Olhou para a figura imóvel do cão.
Há quanto tempo estaria ali, de costas para o mundo, olhando fixamente a parede à sua frente?
Não se lembrava da primeira vez em que o vira desta maneira. Há muito gostaria de descobrir o porque daquela atitude.
A postura do cão, imóvel a olhar para a parede branca, a afligia sobremaneira.
Chamava-o mas era como se não escutasse. Há dias movia-se apenas para fazer suas necessidades, comer e beber.
O restante do tempo era passado ali, imóvel e sem emissão de som.
Estranho aquele cão.
Com o tempo, o vulto estático passou a afligi-la e, como não conseguisse movê-lo de sua determinação, decidiu sentar-se em outro local.
Porém, não o esquecia.

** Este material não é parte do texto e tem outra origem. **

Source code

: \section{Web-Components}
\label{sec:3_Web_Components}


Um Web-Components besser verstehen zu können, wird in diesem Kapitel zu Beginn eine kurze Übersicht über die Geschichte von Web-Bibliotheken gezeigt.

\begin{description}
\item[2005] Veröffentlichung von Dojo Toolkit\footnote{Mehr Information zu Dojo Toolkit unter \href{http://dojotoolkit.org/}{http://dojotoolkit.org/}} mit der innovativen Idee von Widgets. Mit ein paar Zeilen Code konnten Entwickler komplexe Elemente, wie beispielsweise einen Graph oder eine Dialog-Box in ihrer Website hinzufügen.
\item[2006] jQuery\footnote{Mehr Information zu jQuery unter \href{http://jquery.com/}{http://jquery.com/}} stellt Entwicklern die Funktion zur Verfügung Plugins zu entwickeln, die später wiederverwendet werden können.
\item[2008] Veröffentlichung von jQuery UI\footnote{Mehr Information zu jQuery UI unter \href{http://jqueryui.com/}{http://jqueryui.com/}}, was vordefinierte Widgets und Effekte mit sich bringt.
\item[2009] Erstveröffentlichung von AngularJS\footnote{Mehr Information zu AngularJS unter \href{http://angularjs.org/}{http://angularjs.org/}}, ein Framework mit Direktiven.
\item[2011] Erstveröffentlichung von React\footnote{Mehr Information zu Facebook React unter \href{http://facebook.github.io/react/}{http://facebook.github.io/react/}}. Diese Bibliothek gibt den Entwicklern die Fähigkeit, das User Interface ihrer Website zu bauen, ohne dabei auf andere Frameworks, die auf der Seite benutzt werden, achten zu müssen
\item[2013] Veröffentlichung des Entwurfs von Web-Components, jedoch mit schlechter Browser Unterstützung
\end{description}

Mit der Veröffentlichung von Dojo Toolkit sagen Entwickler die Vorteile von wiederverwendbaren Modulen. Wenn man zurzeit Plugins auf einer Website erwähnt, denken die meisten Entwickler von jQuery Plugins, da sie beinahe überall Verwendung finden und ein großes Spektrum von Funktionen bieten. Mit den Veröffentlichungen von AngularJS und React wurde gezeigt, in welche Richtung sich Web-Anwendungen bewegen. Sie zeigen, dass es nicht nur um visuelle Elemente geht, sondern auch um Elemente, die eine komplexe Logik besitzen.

A cada minuto ficava curiosa: estaria ainda imóvel a fixar a parede?
Durante a noite saia do quarto pé ante pé: quem sabe enquanto pensava que ela dormia, agiria como um cão normal? Não. Lá estava ele, imóvel, com o olhar fixo.
Pobre cão, sozinho a fitar a parede.
Talvez ela estivesse sendo insensível.
Quem sabe deveria sentar-se pacientemente junto a ele e, ao agir como ele, descobriria o porque?

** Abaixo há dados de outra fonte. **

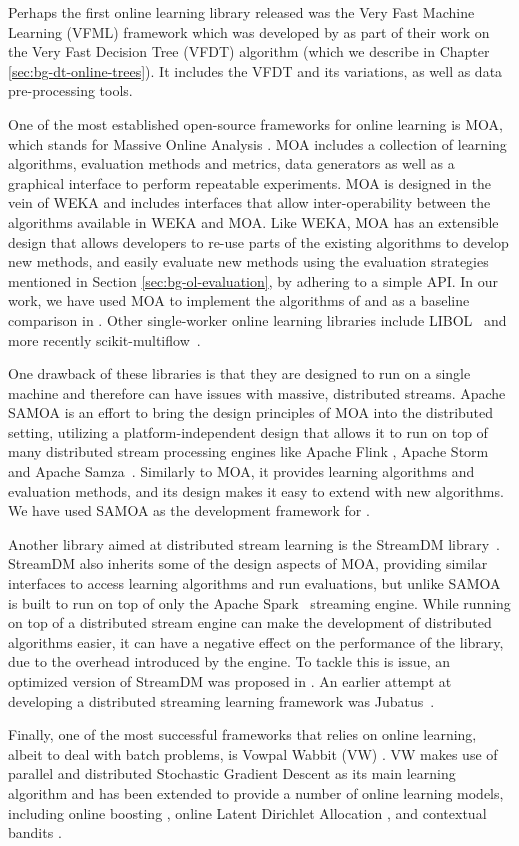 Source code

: Perhaps the first online learning library released was the Very Fast Machine Learning (VFML) framework which was developed by \citet{vfdt} as part of their work on the Very Fast Decision Tree (VFDT) algorithm (which we describe in Chapter \ref{sec:bg-dt-online-trees}).
It includes the VFDT and its variations, as well as data pre-processing tools.

One of the most established open-source frameworks for online learning is MOA, which stands
for Massive Online Analysis \cite{bifet2010moa}. MOA includes a collection of
learning algorithms, evaluation methods and metrics, data generators as well as
a graphical interface to perform repeatable experiments. MOA is designed in the
vein of WEKA \cite{weka} and includes interfaces that allow inter-operability
between the algorithms available in WEKA and MOA. Like WEKA, MOA has an extensible
design that allows developers to re-use parts of the existing algorithms to develop
new methods, and easily evaluate new methods using the evaluation strategies mentioned
in Section \ref{sec:bg-ol-evaluation}, by adhering to a simple API. In our work,
we have used MOA to implement the algorithms of \uncertaintrees and as a baseline comparison
in \boostvht. Other single-worker online learning libraries
include LIBOL~\cite{libol} and more recently scikit-multiflow~\cite{sk-multiflow}.

One drawback of these libraries is that they are designed to run on a single machine and therefore
can have issues with massive, distributed streams. Apache SAMOA \cite{samoa} is an effort
to bring the design principles of MOA into the distributed setting, utilizing a platform-independent
design that allows it to run on top of many distributed stream processing engines like
Apache Flink \cite{flink}, Apache Storm~\cite{storm} and Apache Samza~\cite{samza}.
Similarly to MOA, it provides learning algorithms and evaluation methods, and its
design makes it easy to extend with new algorithms.
We have used SAMOA as the development framework for \boostvht.

Another library aimed at distributed stream learning is the StreamDM library~\cite{streamdm}.
StreamDM also inherits some of the design aspects of MOA, providing similar interfaces
to access learning algorithms and run evaluations, but unlike SAMOA
is built to run on top of only the Apache Spark~\cite{spark} streaming engine.
While running on top of a distributed stream engine can make the development
of distributed algorithms easier, it can have a negative effect on the
performance of the library, due to the overhead introduced by the
engine. To tackle this is issue, an optimized version of StreamDM
was proposed in \cite{streamdmPP}. An earlier attempt at developing
a distributed streaming learning framework was Jubatus~\cite{jubatus}.

Finally, one of the most successful frameworks that relies on online learning,
albeit to deal with batch problems, is Vowpal Wabbit (VW) \cite{vw}. VW makes
use of parallel and distributed Stochastic Gradient Descent \cite{sgd} as its main
learning algorithm and has been extended to provide a number of online learning models,
including online boosting \cite{Beygelzimer2015optimal}, online Latent Dirichlet Allocation
\cite{ldaOnline}, and contextual bandits \cite{onlineBandits}.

Sentada em uma cadeira lado a lado passou, ela também, a fitar a parede.
Não era de todo mal. Poderia aos poucos, naquela posição, desligar-se de tudo que a cercava.
Teve fome mas não queria mover-se e então, teve a idéia de arrancar alguns fios de cabelo e morde-los para enganar o estomago.

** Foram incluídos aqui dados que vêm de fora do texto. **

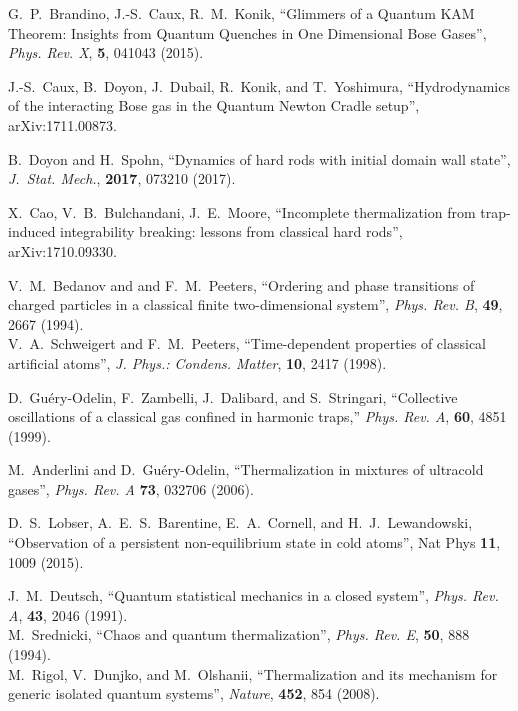 \documentclass[a4paper, onecolumn]{revtex4-1}
\begin{document}
\begin{thebibliography}{1}
G.~P.~Brandino, J.-S.~Caux, R.~M.~Konik,
``Glimmers of a Quantum KAM Theorem: Insights from Quantum Quenches in One Dimensional Bose Gases'', 
{\em Phys. Rev. X}, {\bf 5}, 041043 (2015).  

 J.-S.~Caux, B.~Doyon, J.~Dubail, R.~Konik, and T.~Yoshimura,
  ``Hydrodynamics of the interacting Bose gas in the Quantum Newton Cradle setup'',
  arXiv:1711.00873.

 B.~Doyon and H.~Spohn, ``Dynamics of hard rods with initial domain wall
  state'', {\em J.~Stat. Mech.}, {\bf 2017}, 073210 (2017).

 X.~Cao, V.~B.~Bulchandani, J.~E.~Moore, ``Incomplete thermalization from
  trap-induced integrability breaking: lessons from classical hard rods'', arXiv:1710.09330.


 V.~M.~Bedanov and and F.~M.~Peeters, ``Ordering and phase transitions of
  charged particles in a classical finite two-dimensional system'', {\em Phys. Rev. B}, {\bf 49},
  2667 (1994).
%
\\
%
V.~A.~Schweigert and F.~M.~Peeters, ``Time-dependent properties of classical
  artificial atoms'', {\em J. Phys.: Condens. Matter}, {\bf 10}, 2417 (1998).



  
D.~Gu\'ery-Odelin, F.~Zambelli, J.~Dalibard, and S.~Stringari, ``Collective
  oscillations of a classical gas confined in harmonic traps,'' {\em Phys. Rev.
  A}, {\bf 60}, 4851 (1999).

 M.~Anderlini and D.~Gu\'ery-Odelin, ``Thermalization in
  mixtures of ultracold gases'', {\em Phys. Rev. A} {\bf 73}, 032706 (2006).

 D.~S.~Lobser, A.~E.~S.~Barentine, E.~A.~Cornell, and
  H.~J.~Lewandowski, ``Observation of a persistent non-equilibrium state in cold atoms'', Nat Phys
  {\bf 11}, 1009 (2015).




J.~M.~Deutsch, ``Quantum statistical mechanics in a closed system'', {\em Phys. Rev. A}, {\bf 43}, 2046 (1991).
%
\\
%
M.~Srednicki, ``Chaos and quantum thermalization'', {\em Phys. Rev. E}, {\bf 50}, 888 (1994).
%
\\
%
M.~Rigol, V.~Dunjko, and M.~Olshanii, ``Thermalization and its mechanism for generic isolated
quantum systems'', {\em Nature}, {\bf 452}, 854 (2008).



\end{thebibliography}
\end{document}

Desligou-se de tudo. Dia após dia, fitava a parede ao lado de seu cão. Os cabelos, arrancados uma um, não deixavam de alimentar seu corpo.
Entendia agora que a atitude poderia trazer uma paz inigualável.
Sim, aquele era um cão especial, pois era através dele que ela, aos poucos, aprendia a alcançar a tão desejada plenitude.
Em determinado momento, deu-se conta de que com o passar do tempo, não lhe restaria nem um fio de cabelo.
E então pensou: não faz mal.
Quando sair daqui, eu compro uma peruca.